*What needs to be done*
Write back every entry exactly as it reads, with the pictures left behind.

*Information given*

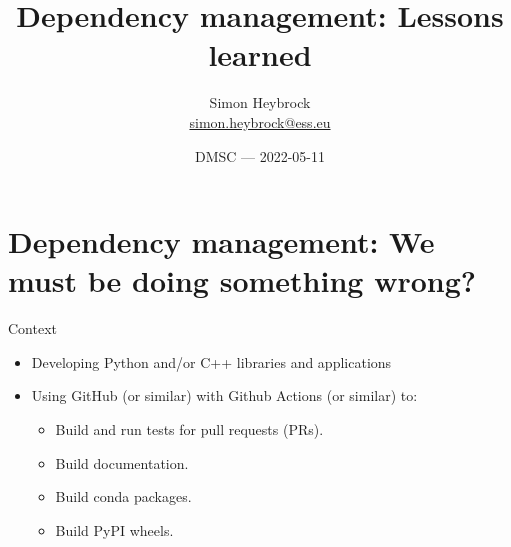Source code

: \documentclass[english,aspectratio=1610,smaller]{beamer}
\begin{document}
\title{Dependency management: Lessons learned}
\author[Simon Heybrock]{Simon Heybrock \\{\footnotesize\url{simon.heybrock@ess.eu}}\\\vspace{2mm}
}

\date{\scriptsize DMSC --- 2022-05-11}


\begin{frame}[plain]
    \titlepage
\end{frame}


\section{Dependency management: We must be doing something wrong?}

\begin{frame}{Context}
  \begin{itemize}
    \item Developing Python and/or C++ libraries and applications
    \item Using GitHub (or similar) with Github Actions (or similar) to:
      \begin{itemize}
        \item Build and run tests for pull requests (PRs).
        \item Build documentation.
        \item Build conda packages.
        \item Build PyPI wheels.
      \end{itemize}
  \end{itemize}
\end{frame}
\end{document}
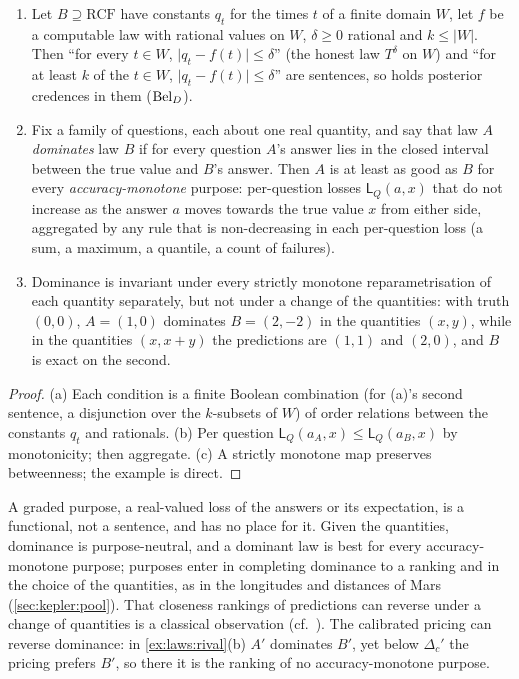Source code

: \begin{proposition}\label{prop:laws:dominance}
\leavevmode
\begin{enumerate}[label=(\alph*),itemsep=1pt,topsep=2pt]
\item Let $B\supseteq\mathrm{RCF}$ have constants $q_t$ for the times $t$ of a finite domain $W$, let $f$ be a computable law with rational values on $W$, $\delta\ge0$ rational and $k\le\lvert W\rvert$. Then ``for every $t\in W$, $\lvert q_t-f(t)\rvert\le\delta$'' (the honest law $T^\delta$ on $W$) and ``for at least $k$ of the $t\in W$, $\lvert q_t-f(t)\rvert\le\delta$'' are sentences, so \SAIabbr holds posterior credences in them ($\Bel_D$).
\item Fix a family of questions, each about one real quantity, and say that law $A$ \emph{dominates} law $B$ if for every question $A$'s answer lies in the closed interval between the true value and $B$'s answer. Then $A$ is at least as good as $B$ for every \emph{accuracy-monotone} purpose: per-question losses $\mathsf L_Q(a,x)$ that do not increase as the answer $a$ moves towards the true value $x$ from either side, aggregated by any rule that is non-decreasing in each per-question loss (a sum, a maximum, a quantile, a count of failures).
\item Dominance is invariant under every strictly monotone reparametrisation of each quantity separately, but not under a change of the quantities: with truth $(0,0)$, $A=(1,0)$ dominates $B=(2,-2)$ in the quantities $(x,y)$, while in the quantities $(x,x+y)$ the predictions are $(1,1)$ and $(2,0)$, and $B$ is exact on the second.
\end{enumerate}
\end{proposition}

\begin{proof}
(a) Each condition is a finite Boolean combination (for (a)'s second sentence, a disjunction over the $k$-subsets of $W$) of order relations between the constants $q_t$ and rationals. (b) Per question $\mathsf L_Q(a_A,x)\le\mathsf L_Q(a_B,x)$ by monotonicity; then aggregate. (c) A strictly monotone map preserves betweenness; the example is direct.
\end{proof}

A graded purpose, a real-valued loss of the answers or its expectation, is a functional, not a sentence, and \SAIabbr has no place for it. Given the quantities, dominance is purpose-neutral, and a dominant law is best for every accuracy-monotone purpose; purposes enter in completing dominance to a ranking and in the choice of the quantities, as in the longitudes and distances of Mars (\cref{sec:kepler:pool}). That closeness rankings of predictions can reverse under a change of quantities is a classical observation (cf.\ \citealp{miller1975accuracy}). The calibrated pricing can reverse dominance: in \cref{ex:laws:rival}(b) $A'$ dominates $B'$, yet below $\Delta_c'$ the pricing prefers $B'$, so there it is the ranking of no accuracy-monotone purpose.

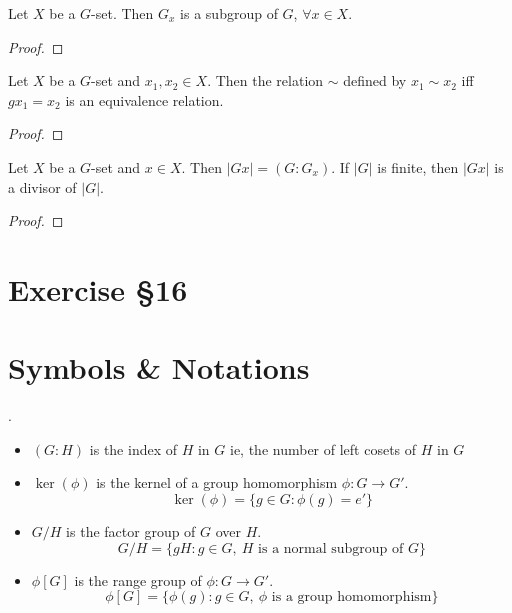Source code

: \begin{theorem}
	Let $X$ be a $G$-set.
	Then $G_x$ is a subgroup of $G$, $\forall x \in X$.
\end{theorem}
\begin{proof}
\end{proof}

\begin{theorem}
	Let $X$ be a $G$-set and $x_1,x_2 \in X$.
	Then the relation $\sim$ defined by $x_1 \sim x_2$ iff $gx_1 = x_2$ is an equivalence relation.
\end{theorem}
\begin{proof}
\end{proof}

\begin{theorem}
	Let $X$ be a $G$-set and $x \in X$.
	Then $|Gx| = (G:G_x)$.
	If $|G|$ is finite, then $|Gx|$ is a divisor of $|G|$.
\end{theorem}
\begin{proof}
\end{proof}


\section{Exercise \S16}


\section*{Symbols \& Notations}
\begin{definition}.
	\begin{itemize}
		\item $(G:H)$ is the index of $H$ in $G$ ie, the number of left cosets of $H$ in $G$ %
		\item $\ker(\phi)$ is the kernel of a group homomorphism $\phi : G \to G'$.
			$$\ker(\phi) = \{ g \in G : \phi(g) = e' \}$$
		\item $G/H$ is the factor group of $G$ over $H$.
			$$G/H = \{ gH : g \in G,\ H \text{ is a normal subgroup of } G\}$$
		\item $\phi[G]$ is the range group of $\phi: G \to G'$.
			$$\phi[G] = \{ \phi(g) : g \in G,\ \phi \text{ is a group homomorphism} \}$$
	\end{itemize}
\end{definition}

*Answer for the task*
Source code

: \documentclass[english,aspectratio=1610,smaller]{beamer}
\begin{document}
\title{Dependency management: Lessons learned}
\author[Simon Heybrock]{Simon Heybrock \\{\footnotesize\url{simon.heybrock@ess.eu}}\\\vspace{2mm}
}

\date{\scriptsize DMSC --- 2022-05-11}


\begin{frame}[plain]
    \titlepage
\end{frame}


\section{Dependency management: We must be doing something wrong?}

\begin{frame}{Context}
  \begin{itemize}
    \item Developing Python and/or C++ libraries and applications
    \item Using GitHub (or similar) with Github Actions (or similar) to:
      \begin{itemize}
        \item Build and run tests for pull requests (PRs).
        \item Build documentation.
        \item Build conda packages.
        \item Build PyPI wheels.
      \end{itemize}
  \end{itemize}
\end{frame}
\end{document}
Source code

: \begin{proposition}\label{prop:laws:dominance}
\leavevmode
\begin{enumerate}[label=(\alph*),itemsep=1pt,topsep=2pt]
\item Let $B\supseteq\mathrm{RCF}$ have constants $q_t$ for the times $t$ of a finite domain $W$, let $f$ be a computable law with rational values on $W$, $\delta\ge0$ rational and $k\le\lvert W\rvert$. Then ``for every $t\in W$, $\lvert q_t-f(t)\rvert\le\delta$'' (the honest law $T^\delta$ on $W$) and ``for at least $k$ of the $t\in W$, $\lvert q_t-f(t)\rvert\le\delta$'' are sentences, so \SAIabbr holds posterior credences in them ($\Bel_D$).
\item Fix a family of questions, each about one real quantity, and say that law $A$ \emph{dominates} law $B$ if for every question $A$'s answer lies in the closed interval between the true value and $B$'s answer. Then $A$ is at least as good as $B$ for every \emph{accuracy-monotone} purpose: per-question losses $\mathsf L_Q(a,x)$ that do not increase as the answer $a$ moves towards the true value $x$ from either side, aggregated by any rule that is non-decreasing in each per-question loss (a sum, a maximum, a quantile, a count of failures).
\item Dominance is invariant under every strictly monotone reparametrisation of each quantity separately, but not under a change of the quantities: with truth $(0,0)$, $A=(1,0)$ dominates $B=(2,-2)$ in the quantities $(x,y)$, while in the quantities $(x,x+y)$ the predictions are $(1,1)$ and $(2,0)$, and $B$ is exact on the second.
\end{enumerate}
\end{proposition}

\begin{proof}
(a) Each condition is a finite Boolean combination (for (a)'s second sentence, a disjunction over the $k$-subsets of $W$) of order relations between the constants $q_t$ and rationals. (b) Per question $\mathsf L_Q(a_A,x)\le\mathsf L_Q(a_B,x)$ by monotonicity; then aggregate. (c) A strictly monotone map preserves betweenness; the example is direct.
\end{proof}

A graded purpose, a real-valued loss of the answers or its expectation, is a functional, not a sentence, and \SAIabbr has no place for it. Given the quantities, dominance is purpose-neutral, and a dominant law is best for every accuracy-monotone purpose; purposes enter in completing dominance to a ranking and in the choice of the quantities, as in the longitudes and distances of Mars (\cref{sec:kepler:pool}). That closeness rankings of predictions can reverse under a change of quantities is a classical observation (cf.\ \citealp{miller1975accuracy}). The calibrated pricing can reverse dominance: in \cref{ex:laws:rival}(b) $A'$ dominates $B'$, yet below $\Delta_c'$ the pricing prefers $B'$, so there it is the ranking of no accuracy-monotone purpose.

Source code

: \begin{theorem}
	Let $X$ be a $G$-set.
	Then $G_x$ is a subgroup of $G$, $\forall x \in X$.
\end{theorem}
\begin{proof}
\end{proof}

\begin{theorem}
	Let $X$ be a $G$-set and $x_1,x_2 \in X$.
	Then the relation $\sim$ defined by $x_1 \sim x_2$ iff $gx_1 = x_2$ is an equivalence relation.
\end{theorem}
\begin{proof}
\end{proof}

\begin{theorem}
	Let $X$ be a $G$-set and $x \in X$.
	Then $|Gx| = (G:G_x)$.
	If $|G|$ is finite, then $|Gx|$ is a divisor of $|G|$.
\end{theorem}
\begin{proof}
\end{proof}


\section{Exercise \S16}


\section*{Symbols \& Notations}
\begin{definition}.
	\begin{itemize}
		\item $(G:H)$ is the index of $H$ in $G$ ie, the number of left cosets of $H$ in $G$ %
		\item $\ker(\phi)$ is the kernel of a group homomorphism $\phi : G \to G'$.
			$$\ker(\phi) = \{ g \in G : \phi(g) = e' \}$$
		\item $G/H$ is the factor group of $G$ over $H$.
			$$G/H = \{ gH : g \in G,\ H \text{ is a normal subgroup of } G\}$$
		\item $\phi[G]$ is the range group of $\phi: G \to G'$.
			$$\phi[G] = \{ \phi(g) : g \in G,\ \phi \text{ is a group homomorphism} \}$$
	\end{itemize}
\end{definition}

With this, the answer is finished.